Proponents of agile development approaches have long recognized that the control envisioned in traditional systems development life cycles with rigid divisions between phases gets in the way of delivering quality product and value. Project Managers recognize the need for controlling costs and delivering product to satisfy time constraints and the expectations of sponsors and clients. They also recognize the tendencies of developers to be overly perfectionistic and optimistic.

This is a conflict fueled by misunderstandings on both sides. When we look at the goals and objectives of both, they converge on the desire to satisfy stakeholders' expectations.

Firm Estimates

Project managers, program managers, product managers, project sponsors and clients want commitment to schedules and budgets. Delivery teams, whether they are artists, software developers, business analysts or others, know that schedules and deadlines in the face of the real world uncertainties they face are not entirely firm.
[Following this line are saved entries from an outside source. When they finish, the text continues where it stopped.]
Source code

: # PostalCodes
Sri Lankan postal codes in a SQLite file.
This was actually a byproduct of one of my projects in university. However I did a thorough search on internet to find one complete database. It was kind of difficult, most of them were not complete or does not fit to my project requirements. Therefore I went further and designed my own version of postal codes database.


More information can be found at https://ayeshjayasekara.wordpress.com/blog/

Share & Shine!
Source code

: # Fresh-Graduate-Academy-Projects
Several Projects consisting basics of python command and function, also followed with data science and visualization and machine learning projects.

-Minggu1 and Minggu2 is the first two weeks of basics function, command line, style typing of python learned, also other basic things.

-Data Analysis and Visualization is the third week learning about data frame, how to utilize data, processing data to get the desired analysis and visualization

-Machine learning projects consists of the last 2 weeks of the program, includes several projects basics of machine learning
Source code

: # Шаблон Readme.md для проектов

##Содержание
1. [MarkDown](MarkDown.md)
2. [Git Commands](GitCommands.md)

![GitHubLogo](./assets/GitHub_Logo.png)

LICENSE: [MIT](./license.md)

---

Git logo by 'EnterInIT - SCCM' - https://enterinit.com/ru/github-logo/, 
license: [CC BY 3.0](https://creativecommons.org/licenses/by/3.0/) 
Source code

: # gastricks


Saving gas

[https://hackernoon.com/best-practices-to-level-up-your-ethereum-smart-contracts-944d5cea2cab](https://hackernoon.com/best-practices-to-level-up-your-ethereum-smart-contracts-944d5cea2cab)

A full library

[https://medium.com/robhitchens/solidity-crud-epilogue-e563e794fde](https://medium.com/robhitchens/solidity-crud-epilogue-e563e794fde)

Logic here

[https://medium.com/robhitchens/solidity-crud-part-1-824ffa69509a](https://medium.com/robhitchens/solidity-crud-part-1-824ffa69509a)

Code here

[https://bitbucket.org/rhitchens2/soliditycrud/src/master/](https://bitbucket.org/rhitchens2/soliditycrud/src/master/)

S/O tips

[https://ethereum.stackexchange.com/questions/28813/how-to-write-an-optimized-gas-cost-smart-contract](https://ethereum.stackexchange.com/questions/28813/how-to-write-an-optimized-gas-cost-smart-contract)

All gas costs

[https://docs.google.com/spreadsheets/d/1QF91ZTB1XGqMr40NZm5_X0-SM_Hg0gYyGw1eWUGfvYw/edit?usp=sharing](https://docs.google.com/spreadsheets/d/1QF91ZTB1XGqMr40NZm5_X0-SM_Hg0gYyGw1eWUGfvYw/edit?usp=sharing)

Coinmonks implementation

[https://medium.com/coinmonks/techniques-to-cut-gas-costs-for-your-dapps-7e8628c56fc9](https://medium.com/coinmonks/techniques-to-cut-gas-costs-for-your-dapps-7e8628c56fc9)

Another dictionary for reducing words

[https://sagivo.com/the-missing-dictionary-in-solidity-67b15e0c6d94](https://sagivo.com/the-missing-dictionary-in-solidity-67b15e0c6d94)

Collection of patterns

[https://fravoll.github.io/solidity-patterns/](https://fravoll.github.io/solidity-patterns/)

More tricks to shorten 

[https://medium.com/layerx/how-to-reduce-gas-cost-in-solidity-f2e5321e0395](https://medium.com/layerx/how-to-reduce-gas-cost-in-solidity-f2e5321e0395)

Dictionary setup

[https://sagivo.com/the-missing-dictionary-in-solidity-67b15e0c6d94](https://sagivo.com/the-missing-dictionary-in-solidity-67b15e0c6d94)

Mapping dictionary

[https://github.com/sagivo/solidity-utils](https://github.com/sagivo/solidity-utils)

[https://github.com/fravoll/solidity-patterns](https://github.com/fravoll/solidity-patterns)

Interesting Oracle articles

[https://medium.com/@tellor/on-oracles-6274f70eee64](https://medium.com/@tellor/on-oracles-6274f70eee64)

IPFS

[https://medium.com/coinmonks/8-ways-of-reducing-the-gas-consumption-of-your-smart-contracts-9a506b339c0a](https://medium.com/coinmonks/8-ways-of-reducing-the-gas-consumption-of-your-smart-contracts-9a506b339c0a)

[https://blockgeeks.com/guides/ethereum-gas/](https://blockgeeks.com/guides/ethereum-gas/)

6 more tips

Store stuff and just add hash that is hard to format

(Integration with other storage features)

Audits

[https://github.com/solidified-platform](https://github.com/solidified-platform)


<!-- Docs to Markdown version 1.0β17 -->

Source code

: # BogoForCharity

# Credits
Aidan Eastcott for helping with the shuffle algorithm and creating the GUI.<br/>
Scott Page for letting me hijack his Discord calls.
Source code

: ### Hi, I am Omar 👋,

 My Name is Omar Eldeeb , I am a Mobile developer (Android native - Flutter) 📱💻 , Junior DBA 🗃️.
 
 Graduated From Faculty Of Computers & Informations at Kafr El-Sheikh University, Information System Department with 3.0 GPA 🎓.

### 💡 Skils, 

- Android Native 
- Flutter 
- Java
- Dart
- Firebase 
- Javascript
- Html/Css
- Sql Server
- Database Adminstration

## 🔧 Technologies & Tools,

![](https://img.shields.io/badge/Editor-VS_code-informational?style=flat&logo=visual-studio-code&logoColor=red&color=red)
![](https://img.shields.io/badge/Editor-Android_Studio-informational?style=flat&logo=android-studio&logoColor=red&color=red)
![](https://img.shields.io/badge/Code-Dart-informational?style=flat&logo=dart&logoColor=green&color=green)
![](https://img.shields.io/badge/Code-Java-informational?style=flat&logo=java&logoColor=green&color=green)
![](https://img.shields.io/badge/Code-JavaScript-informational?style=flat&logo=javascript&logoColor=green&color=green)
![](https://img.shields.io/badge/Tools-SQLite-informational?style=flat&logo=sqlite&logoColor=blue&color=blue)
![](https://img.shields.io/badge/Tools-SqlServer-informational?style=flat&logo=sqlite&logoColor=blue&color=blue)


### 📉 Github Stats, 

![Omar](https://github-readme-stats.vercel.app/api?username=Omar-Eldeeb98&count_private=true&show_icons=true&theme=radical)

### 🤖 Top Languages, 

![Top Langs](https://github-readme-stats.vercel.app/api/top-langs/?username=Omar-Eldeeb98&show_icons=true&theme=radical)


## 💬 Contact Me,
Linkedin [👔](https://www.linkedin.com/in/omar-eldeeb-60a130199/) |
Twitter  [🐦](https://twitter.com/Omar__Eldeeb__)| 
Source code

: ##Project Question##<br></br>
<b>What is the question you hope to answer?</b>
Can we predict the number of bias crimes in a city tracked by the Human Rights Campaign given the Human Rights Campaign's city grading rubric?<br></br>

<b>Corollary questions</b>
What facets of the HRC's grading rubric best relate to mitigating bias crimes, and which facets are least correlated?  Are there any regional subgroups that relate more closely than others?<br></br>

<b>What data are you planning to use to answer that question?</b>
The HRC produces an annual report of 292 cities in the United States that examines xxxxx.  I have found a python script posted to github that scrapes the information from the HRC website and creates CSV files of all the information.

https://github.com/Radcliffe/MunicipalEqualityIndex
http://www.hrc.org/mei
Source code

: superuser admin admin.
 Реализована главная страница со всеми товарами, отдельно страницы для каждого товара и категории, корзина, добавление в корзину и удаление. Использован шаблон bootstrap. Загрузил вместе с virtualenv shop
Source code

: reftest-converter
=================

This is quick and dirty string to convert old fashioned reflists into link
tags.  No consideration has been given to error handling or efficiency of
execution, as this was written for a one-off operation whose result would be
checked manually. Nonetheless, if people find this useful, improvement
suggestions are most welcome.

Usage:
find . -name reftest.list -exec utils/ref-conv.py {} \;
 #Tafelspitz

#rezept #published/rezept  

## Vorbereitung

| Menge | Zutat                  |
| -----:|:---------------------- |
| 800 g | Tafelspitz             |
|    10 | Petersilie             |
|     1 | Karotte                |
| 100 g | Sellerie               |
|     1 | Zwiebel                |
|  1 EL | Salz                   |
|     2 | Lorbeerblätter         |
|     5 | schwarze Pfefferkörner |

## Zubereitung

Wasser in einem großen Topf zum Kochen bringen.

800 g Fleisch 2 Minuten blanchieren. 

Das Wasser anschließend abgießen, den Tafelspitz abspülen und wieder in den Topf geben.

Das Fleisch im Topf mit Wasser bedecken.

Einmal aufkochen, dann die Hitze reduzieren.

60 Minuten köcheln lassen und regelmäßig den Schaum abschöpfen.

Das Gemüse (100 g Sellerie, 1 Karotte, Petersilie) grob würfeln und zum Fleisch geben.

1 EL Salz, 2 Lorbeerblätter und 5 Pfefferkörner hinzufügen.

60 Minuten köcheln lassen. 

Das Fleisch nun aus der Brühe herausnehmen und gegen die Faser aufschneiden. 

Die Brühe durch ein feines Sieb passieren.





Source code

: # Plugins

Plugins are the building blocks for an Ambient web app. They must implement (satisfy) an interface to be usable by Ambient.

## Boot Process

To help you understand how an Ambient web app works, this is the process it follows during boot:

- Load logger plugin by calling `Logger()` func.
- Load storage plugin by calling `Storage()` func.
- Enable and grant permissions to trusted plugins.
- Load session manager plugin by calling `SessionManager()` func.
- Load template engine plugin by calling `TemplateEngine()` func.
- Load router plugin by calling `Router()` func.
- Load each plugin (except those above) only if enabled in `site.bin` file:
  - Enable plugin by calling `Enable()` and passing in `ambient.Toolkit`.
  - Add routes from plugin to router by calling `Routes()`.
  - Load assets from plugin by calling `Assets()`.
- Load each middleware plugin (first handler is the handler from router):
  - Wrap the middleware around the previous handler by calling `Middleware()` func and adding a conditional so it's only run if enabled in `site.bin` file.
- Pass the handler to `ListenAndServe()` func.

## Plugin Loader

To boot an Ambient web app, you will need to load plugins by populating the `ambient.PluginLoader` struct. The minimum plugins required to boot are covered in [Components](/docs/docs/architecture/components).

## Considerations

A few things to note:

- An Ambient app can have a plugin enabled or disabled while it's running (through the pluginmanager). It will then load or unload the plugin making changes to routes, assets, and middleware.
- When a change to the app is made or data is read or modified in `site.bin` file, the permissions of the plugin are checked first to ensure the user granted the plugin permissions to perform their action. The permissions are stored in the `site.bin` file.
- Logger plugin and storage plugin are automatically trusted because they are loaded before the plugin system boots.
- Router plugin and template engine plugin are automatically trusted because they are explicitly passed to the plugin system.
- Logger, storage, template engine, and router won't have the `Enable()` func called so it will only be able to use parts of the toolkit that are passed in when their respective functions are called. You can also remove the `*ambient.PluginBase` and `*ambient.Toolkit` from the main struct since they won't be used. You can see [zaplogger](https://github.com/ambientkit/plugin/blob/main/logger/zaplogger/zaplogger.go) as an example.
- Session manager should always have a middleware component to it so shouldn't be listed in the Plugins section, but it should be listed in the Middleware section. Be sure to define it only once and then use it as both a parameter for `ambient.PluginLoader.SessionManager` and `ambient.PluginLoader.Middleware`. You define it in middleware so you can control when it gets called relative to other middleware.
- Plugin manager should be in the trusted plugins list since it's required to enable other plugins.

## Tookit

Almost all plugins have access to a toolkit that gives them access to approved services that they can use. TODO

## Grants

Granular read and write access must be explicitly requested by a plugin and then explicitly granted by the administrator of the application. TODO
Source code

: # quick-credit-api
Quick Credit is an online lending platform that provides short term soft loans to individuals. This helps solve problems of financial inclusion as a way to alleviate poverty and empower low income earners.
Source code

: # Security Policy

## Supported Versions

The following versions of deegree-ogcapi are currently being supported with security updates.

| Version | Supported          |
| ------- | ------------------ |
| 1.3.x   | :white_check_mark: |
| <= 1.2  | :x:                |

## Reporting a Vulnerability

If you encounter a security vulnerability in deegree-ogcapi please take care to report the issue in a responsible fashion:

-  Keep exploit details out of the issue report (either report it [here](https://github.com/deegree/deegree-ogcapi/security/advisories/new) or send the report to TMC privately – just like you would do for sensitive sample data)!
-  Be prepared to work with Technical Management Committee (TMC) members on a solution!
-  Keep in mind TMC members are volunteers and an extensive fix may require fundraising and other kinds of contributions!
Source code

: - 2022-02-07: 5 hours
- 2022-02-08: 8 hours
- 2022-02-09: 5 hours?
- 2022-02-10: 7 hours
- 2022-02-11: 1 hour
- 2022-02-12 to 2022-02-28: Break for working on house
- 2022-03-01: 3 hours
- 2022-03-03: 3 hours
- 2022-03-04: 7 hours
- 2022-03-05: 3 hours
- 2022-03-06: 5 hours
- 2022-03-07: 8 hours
Uncertainty is the only certainty. Since schedules and budgets are based on estimates and estimates are based on assumptions, they are always subject to variance - to change. Some schedules are 99% likely to be met. Others have little chance of being met without ignoring quality.

To help to avoid or resolve conflict between project managers and developers, get everyone to acknowledge the reality of uncertainty and to qualify every estimate with its justified likelihood of being an accurate prediction of the outcome.

Waterfall vs. Agile

Software development is an engineering activity that requires the application of skills and technology to fulfill requirements. The greatest cause of uncertainty is evolving requirements. The traditional approach to engineering projects, the Waterfall approach, evolved out of experience in construction and product development focused on hardware - manufacturing equipment, automobiles, etc. - rather than software.

The Waterfall approach is documentation and control heavy and mandates that requirements be firmly defined before design and development activities take place. There are clearly divided Phases with checkpoints. At the checkpoint following the requirements definition phase, a fully documented set of requirements is expected to be reviewed and approved. Then, based on these approved requirements, developers determine a solution and develop it, while managing changes to the requirements as they occur.

This traditional Waterfall approach seeks to stabilize the process and make the outcome more predictable. If the requirements are a true reflection of what the end users, sponsors and clients want, then there will be few changes once the requirements have been approved. Since making changes during the development and implementation phases in construction and manufacturing projects is very expensive, it is a great advantage to have firm requirements up front and a tightly controlled change management process.

Agile and Iterative

As software development began to mature, many software (SW) engineers became convinced that the rigidity of the waterfall approach was not fully applicable to software development because:

1. It is very difficult and very time consuming to fully and firmly define requirements without stakeholders seeing what the product looks like
2. Excessive documentation does not add value
3. It is common that requirements change as stakeholders see the product
4. Tightly controlling and restricting change is time consuming and stops the natural flow between developers and their clients
5. It is far less costly to change software than it is to change hardware.

These SW engineers proposed an agile approach that integrated detailed requirements definition and development into a single iterative process that directly involved the people who define the requirements with the people who fulfill them on a single team.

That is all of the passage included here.